Deputy Minister for Prisons and Correctional Services
- In office 1995–2000
- Succeeded by: Jeremia Nambinga

Personal details
- Born: Michaela Kuntze 21 September 1950 (age 75) Otjiwarongo, Namibia
- Party: SWAPO (until 2009 and returned 2017) Rally for Democracy and Progress (Namibia) (RDP) (2009-2017)
- Occupation: Politician

= Michaela Hübschle =

Namibian politician

Michaela Hübschle (born 21 September 1950 as Michaela Kuntze in Otjiwarongo) is a Namibian politician and former Deputy Minister for Prisons and Correctional Services.

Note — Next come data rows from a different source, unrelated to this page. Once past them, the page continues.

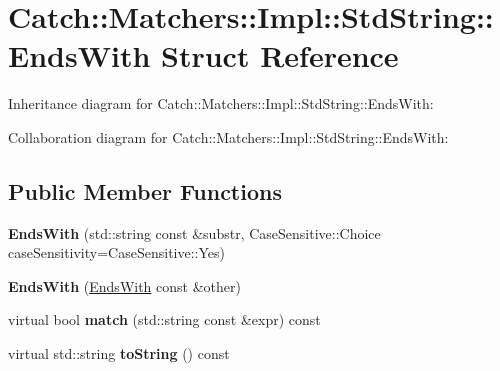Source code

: \hypertarget{struct_catch_1_1_matchers_1_1_impl_1_1_std_string_1_1_ends_with}{}\section{Catch\+:\+:Matchers\+:\+:Impl\+:\+:Std\+String\+:\+:Ends\+With Struct Reference}
\label{struct_catch_1_1_matchers_1_1_impl_1_1_std_string_1_1_ends_with}


Inheritance diagram for Catch\+:\+:Matchers\+:\+:Impl\+:\+:Std\+String\+:\+:Ends\+With\+:


Collaboration diagram for Catch\+:\+:Matchers\+:\+:Impl\+:\+:Std\+String\+:\+:Ends\+With\+:
\subsection*{Public Member Functions}
\begin{DoxyCompactItemize}
\item 
\mbox{\label{struct_catch_1_1_matchers_1_1_impl_1_1_std_string_1_1_ends_with_ae90c02ff06c9dd5e62218b2b521e8cab}} 
{\bfseries Ends\+With} (std\+::string const \&substr, Case\+Sensitive\+::\+Choice case\+Sensitivity=Case\+Sensitive\+::\+Yes)
\item 
\mbox{\label{struct_catch_1_1_matchers_1_1_impl_1_1_std_string_1_1_ends_with_a9321aac07fb17613a7993e99003b3be2}} 
{\bfseries Ends\+With} (\hyperlink{struct_catch_1_1_matchers_1_1_impl_1_1_std_string_1_1_ends_with}{Ends\+With} const \&other)
\item 
\mbox{\label{struct_catch_1_1_matchers_1_1_impl_1_1_std_string_1_1_ends_with_aff66fb5af2d4f6161627cb20899b2c1b}} 
virtual bool {\bfseries match} (std\+::string const \&expr) const
\item 
\mbox{\label{struct_catch_1_1_matchers_1_1_impl_1_1_std_string_1_1_ends_with_a2a4675e3d2369d587af36f051fb7964f}} 
virtual std\+::string {\bfseries to\+String} () const
\end{DoxyCompactItemize}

==Education and profession==
After attending school in her hometown, Hübschle studied at the University of Pretoria in South Africa from 1970 to 1973. She graduated with a BA. She then worked as a translator for the German embassy in Pretoria until 1976. Hübschle then travelled to the Federal Republic of Germany and was active in the local environmental movement. In 1984, she returned to the South West Africa at that time and worked on various projects in Katutura, a township in Windhoek.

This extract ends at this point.